Profile: Multiple Sclerosis
Multiple Sclerosis, or MS, is the most common autoimmune disease that affects the central nervous system, which causes are yet to be known even as researchers and scientists carry on their quest for solutions. It is not a contagious disease, and treatments to delay its progression are readily available.
Although multiple sclerosis (MS) can affect other populations, people living outside the 40-degree mark north or south of the equator are more prone to the disease than those living in warmer climates, maybe because of their reduced vitamin D levels and/or less exposure to the sun. The disease usually begins to show signs and symptoms around the age of 20 up to the age of 50, affecting mostly women at twice the rate of men. Although scientists have seen multiple sclerosis cases among young children and the elderly, they claimed that they have not yet encountered symptoms among people below 15 years old or above age 60. Experts have also found that women possess a higher level of protein known as the interferon gamma, which could possibly explain why they are more prone to multiple sclerosis (MS). In addition, the disease has a genetic component. Having a father or mother who contracted MS runs a 3 to 5 percent risk of acquiring the same disease; while having an identical twin raises the risk to 30 percent.
Multiple Sclerosis (MS) Symptoms:
The multiple sclerosis (MS) symptoms are so numerous, but the more salient ones include: numbness and tingling sensation; vision problems or optic neuritis; loss of coordination; fatigue; dizziness; bowel and bladder dysfunction; alteration in sexual ability or erectile dysfunction; depression; emotional changes, and; muscle tremors. There are also other MS symptoms that seldom occur, such as: headaches, difficulty in swallowing, problem with breathing, speech deficiency, seizures, loss of hearing, and itching.
Diagnosing multiple sclerosis (MS)
Diagnosing multiple sclerosis (MS), therefore, is very difficult, and practitioners cite some reasons, like:
- It exhibits numerous symptoms, and every patient reacts differently to each symptom. Some patients may start with only a single symptom followed by a period without progression; while others may demonstrate multiple symptoms all at the same time;
- Many of the symptoms imitate conditions that are characteristics of other ailments;
- There has been no blood test for multiple sclerosis;
- Symptoms occur intermittently and follows an unpredictable course;
- Many symptoms are vague and difficult to gauge, such as fatigue, erectile dysfunction, depression, and cognitive problems, and which general practitioners may attribute to stress; hence, patients may never get to be referred to a specialist.
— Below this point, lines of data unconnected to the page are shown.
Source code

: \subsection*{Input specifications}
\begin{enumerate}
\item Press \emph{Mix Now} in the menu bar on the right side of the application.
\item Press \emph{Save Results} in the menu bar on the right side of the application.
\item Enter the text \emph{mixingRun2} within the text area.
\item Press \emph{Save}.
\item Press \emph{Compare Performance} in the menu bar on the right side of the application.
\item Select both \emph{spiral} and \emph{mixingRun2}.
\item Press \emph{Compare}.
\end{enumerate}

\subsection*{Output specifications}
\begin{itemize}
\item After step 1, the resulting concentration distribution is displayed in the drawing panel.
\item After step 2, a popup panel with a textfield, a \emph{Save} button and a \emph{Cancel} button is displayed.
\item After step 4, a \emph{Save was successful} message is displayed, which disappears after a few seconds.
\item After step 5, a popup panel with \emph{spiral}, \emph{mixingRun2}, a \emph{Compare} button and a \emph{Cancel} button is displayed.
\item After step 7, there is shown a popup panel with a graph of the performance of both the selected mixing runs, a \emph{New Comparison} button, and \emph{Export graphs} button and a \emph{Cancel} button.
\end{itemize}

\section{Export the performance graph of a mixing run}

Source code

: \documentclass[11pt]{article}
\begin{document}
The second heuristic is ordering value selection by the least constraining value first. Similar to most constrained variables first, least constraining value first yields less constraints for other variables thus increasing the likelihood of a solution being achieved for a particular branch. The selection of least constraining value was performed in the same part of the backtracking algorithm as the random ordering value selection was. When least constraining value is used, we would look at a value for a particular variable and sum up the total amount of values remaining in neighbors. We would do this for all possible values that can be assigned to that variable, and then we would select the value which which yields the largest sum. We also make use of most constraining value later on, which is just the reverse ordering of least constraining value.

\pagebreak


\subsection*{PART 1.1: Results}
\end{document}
Nevertheless, experts were able to lay down some accepted criteria for making diagnosis, albeit imperfect, such as:
- Multiple Sclerosis commonly starts between 20 and 50 years old;
- Multiple Sclerosis symptoms and signs that indicate disease of the brain or spinal cord;
- Evidence of two or more lesions in the brain;
- Objective evidence of disease of the brain or spinal cord upon doctor’s examination;
- Two or more episodes that last at least 24 hours, and occur at least one month apart, and;
- No other explanation for the symptoms
Multiple Sclerosis (MS) is an individual disease, and therefore, it is pointless to compare cases of one patient with another.